所以从工作的主要内容看各种Reference的处理时间跟reference的个数成正比。
dump出堆进行分析
怎么查看堆内都有哪些对象呢
初步定位
简单查看对象数目可以使用下面命令,初步定位问题。
// 这里面7代表要查看进程id
jmap -histo:live 7 > dump_7
这个dump_7中就会有堆中对象的个数和占用空间大小信息,这个由于我没有线上机权限,并没有执行。
dump出堆进行分析
这里使用如下命令可以dump出堆,这个操作会影响生产环境应用,慎用
jmap -dump:format=b,file=headdump_7.hprof 7
dump出来堆文件后,将这个文件用mat打开,可以看到内存泄漏暴露大概的地方:
里面的内容复制出来如下:
The class "com.mysql.cj.jdbc.AbandonedConnectionCleanupThread", loaded by "org.apache.catalina.loader.ParallelWebappClassLoader @ 0x721856020", occupies 119,594,176 (45.21%) bytes. The memory is accumulated in one instance of "java.util.concurrent.ConcurrentHashMap$Node[]", loaded by "<system class loader>", which occupies 119,594,016 (45.21%) bytes.
Keywords:
com.mysql.cj.jdbc.AbandonedConnectionCleanupThread
org.apache.catalina.loader.ParallelWebappClassLoader @ 0x721856020
java.util.concurrent.ConcurrentHashMap$Node[]

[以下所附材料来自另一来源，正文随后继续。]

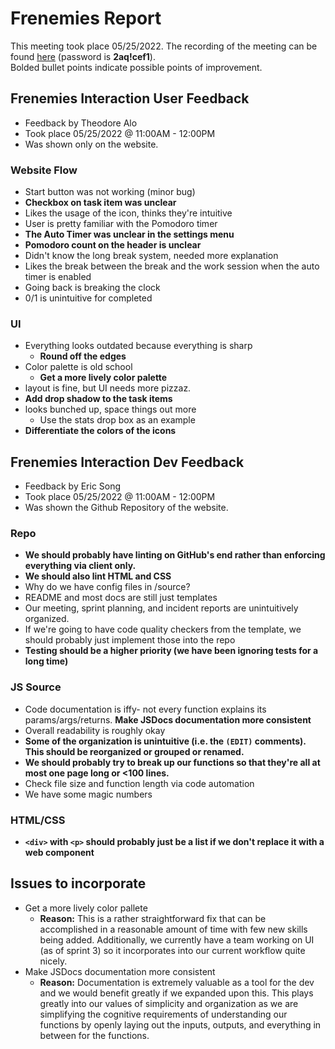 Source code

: # Frenemies Report

This meeting took place 05/25/2022. The recording of the meeting can be found
[here](https://ucsd.zoom.us/rec/share/in0FWj_Xi9azqQsTqyyFTtLVdHtAiV5pVuDElOOb1u32W53viLvwsApFI7r4LtSX.B6-_JuKwBX89UXfw?startTime=1653501670000) (password is **2aq!cef1**).  
Bolded bullet points indicate possible points of improvement.

## Frenemies Interaction User Feedback
- Feedback by Theodore Alo
- Took place 05/25/2022 @ 11:00AM - 12:00PM
- Was shown only on the website.

### Website Flow
* Start button was not working (minor bug)
* **Checkbox on task item was unclear** 
* Likes the usage of the icon, thinks they're intuitive
* User is pretty familiar with the Pomodoro timer
* **The Auto Timer was unclear in the settings menu**
* **Pomodoro count on the header is unclear**
* Didn't know the long break system, needed more explanation
* Likes the break between the break and the work session when the auto timer is
  enabled
* Going back is breaking the clock
* 0/1 is unintuitive for completed

### UI
* Everything looks outdated because everything is sharp
  * **Round off the edges**
* Color palette is old school
  * **Get a more lively color palette**
* layout is fine, but UI needs more pizzaz.
* **Add drop shadow to the task items**
* looks bunched up, space things out more
  * Use the stats drop box as an example
* **Differentiate the colors of the icons**

## Frenemies Interaction Dev Feedback
- Feedback by Eric Song
- Took place 05/25/2022 @ 11:00AM - 12:00PM
- Was shown the Github Repository of the website.

###  Repo
- **We should probably have linting on GitHub's end rather than enforcing everything via client only.**
- **We should also lint HTML and CSS**
- Why do we have config files in /source?
- README and most docs are still just templates
- Our meeting, sprint planning, and incident reports are unintuitively organized.
- If we're going to have code quality checkers from the template, we should probably just implement those into the repo
- **Testing should be a higher priority (we have been ignoring tests for a long time)**
  
### JS Source
- Code documentation is iffy- not every function explains its params/args/returns. **Make JSDocs documentation more consistent**
- Overall readability is roughly okay
- **Some of the organization is unintuitive (i.e. the `(EDIT)` comments). This should be reorganized or grouped or renamed.**
- **We should probably try to break up our functions so that they're all at most one page long or <100 lines.**
- Check file size and function length via code automation
- We have some magic numbers
  
### HTML/CSS
- **`<div>` with `<p>` should probably just be a list if we don't replace it with a web component**

## Issues to incorporate
* Get a more lively color pallete
  * **Reason:** This is a rather straightforward fix that can be accomplished in a reasonable amount of time with few new skills being added. Additionally, we currently have a team working on UI (as of sprint 3) so it incorporates into our current workflow quite nicely.
* Make JSDocs documentation more consistent
  * **Reason:** Documentation is extremely valuable as a tool for the dev and we would benefit greatly if we expanded upon this. This plays greatly into our values of simplicity and organization as we are simplifying the cognitive requirements of understanding our functions by openly laying out the inputs, outputs, and everything in between for the functions.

查看详情可以看到,connectionFinalizerPhantomRefs占用了其中大部分空间,下一节会分析下AbandonedConnectionCleanupThread类中的connectionFinalizerPhantomRefs:
AbandonedConnectionCleanupThread类分析
AbandonedConnectionCleanupThread类主要变量
AbandonedConnectionCleanupThread类维护了一个单例的单线程池,负责定期清理已回收的connection连接。

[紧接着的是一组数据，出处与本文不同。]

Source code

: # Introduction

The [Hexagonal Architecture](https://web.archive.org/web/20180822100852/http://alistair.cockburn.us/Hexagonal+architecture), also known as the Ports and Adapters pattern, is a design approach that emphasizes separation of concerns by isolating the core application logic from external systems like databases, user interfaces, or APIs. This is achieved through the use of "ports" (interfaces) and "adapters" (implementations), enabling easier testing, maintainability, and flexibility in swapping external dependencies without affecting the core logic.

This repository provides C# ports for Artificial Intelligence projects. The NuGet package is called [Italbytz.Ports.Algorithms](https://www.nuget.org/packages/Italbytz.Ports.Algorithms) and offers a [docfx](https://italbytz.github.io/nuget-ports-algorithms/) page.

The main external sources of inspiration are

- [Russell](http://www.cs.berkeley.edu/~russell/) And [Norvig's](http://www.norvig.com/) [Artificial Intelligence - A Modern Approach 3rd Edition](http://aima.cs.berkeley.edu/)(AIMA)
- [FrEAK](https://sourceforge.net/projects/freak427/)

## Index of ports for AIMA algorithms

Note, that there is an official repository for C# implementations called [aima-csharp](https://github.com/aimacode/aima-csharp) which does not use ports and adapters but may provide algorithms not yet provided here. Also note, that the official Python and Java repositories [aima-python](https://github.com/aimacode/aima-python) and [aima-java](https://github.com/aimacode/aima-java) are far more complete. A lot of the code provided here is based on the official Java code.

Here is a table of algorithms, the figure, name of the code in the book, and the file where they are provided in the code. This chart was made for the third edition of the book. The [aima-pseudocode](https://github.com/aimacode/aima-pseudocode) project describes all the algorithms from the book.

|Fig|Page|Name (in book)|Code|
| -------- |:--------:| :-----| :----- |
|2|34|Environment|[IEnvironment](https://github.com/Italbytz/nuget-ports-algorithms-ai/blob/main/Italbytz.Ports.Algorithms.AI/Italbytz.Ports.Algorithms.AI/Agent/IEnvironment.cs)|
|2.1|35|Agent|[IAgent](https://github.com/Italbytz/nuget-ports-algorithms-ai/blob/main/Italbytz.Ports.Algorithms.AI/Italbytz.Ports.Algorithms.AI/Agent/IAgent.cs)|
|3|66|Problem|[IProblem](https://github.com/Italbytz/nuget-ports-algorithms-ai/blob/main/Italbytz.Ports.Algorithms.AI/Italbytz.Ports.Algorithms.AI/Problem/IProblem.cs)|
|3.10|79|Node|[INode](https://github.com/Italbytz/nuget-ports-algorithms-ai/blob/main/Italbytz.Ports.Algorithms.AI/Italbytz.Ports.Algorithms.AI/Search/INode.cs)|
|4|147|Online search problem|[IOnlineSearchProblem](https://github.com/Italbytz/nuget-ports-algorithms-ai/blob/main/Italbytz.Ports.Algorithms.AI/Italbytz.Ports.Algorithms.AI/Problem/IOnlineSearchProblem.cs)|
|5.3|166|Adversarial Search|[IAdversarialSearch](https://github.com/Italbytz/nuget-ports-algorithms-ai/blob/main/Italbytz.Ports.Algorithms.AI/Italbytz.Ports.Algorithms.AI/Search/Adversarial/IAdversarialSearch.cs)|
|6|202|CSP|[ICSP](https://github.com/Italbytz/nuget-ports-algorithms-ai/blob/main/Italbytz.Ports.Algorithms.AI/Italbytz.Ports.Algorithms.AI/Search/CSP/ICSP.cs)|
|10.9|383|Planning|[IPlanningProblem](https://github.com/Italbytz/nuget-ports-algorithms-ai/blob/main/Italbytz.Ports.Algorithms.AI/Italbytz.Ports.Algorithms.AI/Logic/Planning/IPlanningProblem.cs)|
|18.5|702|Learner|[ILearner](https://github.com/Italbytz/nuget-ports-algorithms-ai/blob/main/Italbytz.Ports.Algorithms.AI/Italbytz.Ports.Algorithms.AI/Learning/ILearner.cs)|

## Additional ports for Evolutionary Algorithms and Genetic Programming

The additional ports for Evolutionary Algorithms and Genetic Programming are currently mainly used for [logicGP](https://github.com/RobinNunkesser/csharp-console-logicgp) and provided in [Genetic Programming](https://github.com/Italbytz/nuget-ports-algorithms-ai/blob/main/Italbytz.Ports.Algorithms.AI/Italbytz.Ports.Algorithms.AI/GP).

public class AbandonedConnectionCleanupThread implements Runnable {
// 存放connection对应的幻象引用集合
private static final Set<ConnectionFinalizerPhantomReference> connectionFinalizerPhantomRefs = ConcurrentHashMap.newKeySet();
// 引用队列,从这个里面取连接出来进行释放
private static final ReferenceQueue<MysqlConnection> referenceQueue = new ReferenceQueue<>();
private static final ExecutorService cleanupThreadExcecutorService;
private static Thread threadRef = null;
private static Lock threadRefLock = new ReentrantLock();
static {
cleanupThreadExcecutorService = Executors.newSingleThreadExecutor(r -> {
Thread t = new Thread(r, "mysql-cj-abandoned-connection-cleanup");
t.setDaemon(true);
// Tie the thread's context ClassLoader to the ClassLoader that loaded the class instead of inheriting the context ClassLoader from the current
// thread, which would happen by default.

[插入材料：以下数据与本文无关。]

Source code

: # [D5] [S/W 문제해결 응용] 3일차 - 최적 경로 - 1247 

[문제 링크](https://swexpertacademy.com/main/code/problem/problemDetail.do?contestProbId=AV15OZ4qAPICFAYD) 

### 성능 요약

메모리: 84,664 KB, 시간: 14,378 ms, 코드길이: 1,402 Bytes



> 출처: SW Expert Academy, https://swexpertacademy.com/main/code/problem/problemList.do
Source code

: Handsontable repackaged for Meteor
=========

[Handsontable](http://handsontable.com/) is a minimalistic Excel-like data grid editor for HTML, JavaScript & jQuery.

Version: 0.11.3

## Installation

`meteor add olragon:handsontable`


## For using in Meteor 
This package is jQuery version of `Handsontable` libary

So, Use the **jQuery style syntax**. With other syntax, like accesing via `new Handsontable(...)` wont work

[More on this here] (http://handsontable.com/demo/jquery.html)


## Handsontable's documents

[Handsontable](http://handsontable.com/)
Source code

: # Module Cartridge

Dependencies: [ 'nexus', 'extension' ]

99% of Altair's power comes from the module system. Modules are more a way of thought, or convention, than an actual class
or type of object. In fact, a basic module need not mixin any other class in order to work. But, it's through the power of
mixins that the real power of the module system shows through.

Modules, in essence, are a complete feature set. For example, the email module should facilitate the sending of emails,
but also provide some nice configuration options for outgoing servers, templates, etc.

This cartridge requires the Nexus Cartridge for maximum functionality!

// Application servers may use this information if they attempt to shutdown this thread. By leaving the default context ClassLoader this thread
// could end up being shut down even when it is shared by other applications and, being it statically initialized, thus, never restarted again.
ClassLoader classLoader = AbandonedConnectionCleanupThread.class.getClassLoader();
if (classLoader == null) {
// This class was loaded by the Bootstrap ClassLoader, so lets tie the thread's context ClassLoader to the System ClassLoader instead.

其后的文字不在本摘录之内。